In the following we will demonstrate how typical representations of clinical statements, for which different combinations of information model / ontology combinations had been proposed, can be expressed by a common framework.

Results

Representation of finding contexts

We will concentrate on a generic representation of an atomic clinical finding, as illustrated by the following template:

Attribute Value
Finding Context
Disorder *Disorder_D*
Location *BodyPart_B*
Laterality *Laterality_L*

We propose the following DL formalization:


RecordEntryAboutDisorder_D equivalentTo


RecordEntry and

(isAbout only (Situation and

(includes some   (LivingHuman and
(bearerOf
SubjectOfRecordRole) and

(locusOf some (*Disorder_D* and

(hasLocus some
(*BodyPart_B* and bearerOf some

*Laterality_L*)))))))) (1)

The formalized pattern exposes several entities which are not explicit in the attribute-value schema, such as a clinical situation, a record entry, a human and the role he/she plays, as well as the relations between them. Note that this pattern states the existence of a record entry, but not of a situation it refers to.
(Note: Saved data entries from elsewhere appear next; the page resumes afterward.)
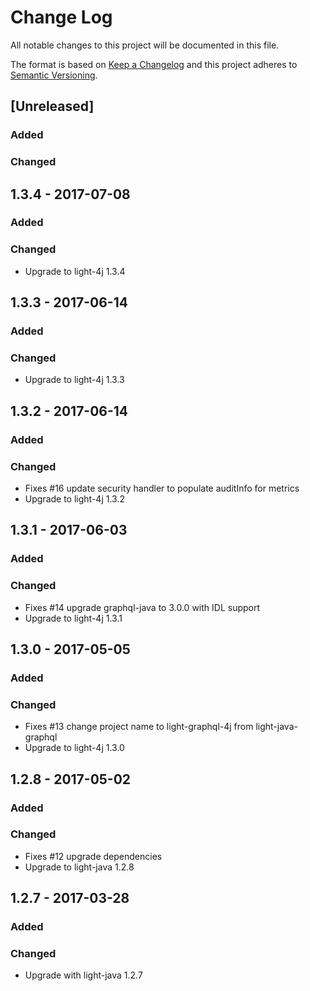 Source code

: # Change Log
All notable changes to this project will be documented in this file.

The format is based on [Keep a Changelog](http://keepachangelog.com/)
and this project adheres to [Semantic Versioning](http://semver.org/).

## [Unreleased]
### Added

### Changed

## 1.3.4 - 2017-07-08
### Added

### Changed
- Upgrade to light-4j 1.3.4

## 1.3.3 - 2017-06-14
### Added

### Changed
- Upgrade to light-4j 1.3.3

## 1.3.2 - 2017-06-14
### Added

### Changed
- Fixes #16 update security handler to populate auditInfo for metrics
- Upgrade to light-4j 1.3.2

## 1.3.1 - 2017-06-03
### Added

### Changed
- Fixes #14 upgrade graphql-java to 3.0.0 with IDL support
- Upgrade to light-4j 1.3.1

## 1.3.0 - 2017-05-05
### Added

### Changed
- Fixes #13 change project name to light-graphql-4j from light-java-graphql
- Upgrade to light-4j 1.3.0

## 1.2.8 - 2017-05-02
### Added

### Changed
- Fixes #12 upgrade dependencies
- Upgrade to light-java 1.2.8

## 1.2.7 - 2017-03-28
### Added

### Changed
- Upgrade with light-java 1.2.7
As argued above, this is an important aspect, as medical records may express beliefs or hypotheses which not necessarily correspond to the reality of the patient.

In order to refer to OWL classes for which the existence of members cannot be asserted we use a modeling pattern recently proposed by several authors [Hastings 2011, Schulz 2011b], using the universal quantifier “only”, thus opposing to the practice of the Information Artifact Ontology [Ruttenberg 2010]. It can therefore be refined in terms of epistemic contexts such as “known present” or “known absent”.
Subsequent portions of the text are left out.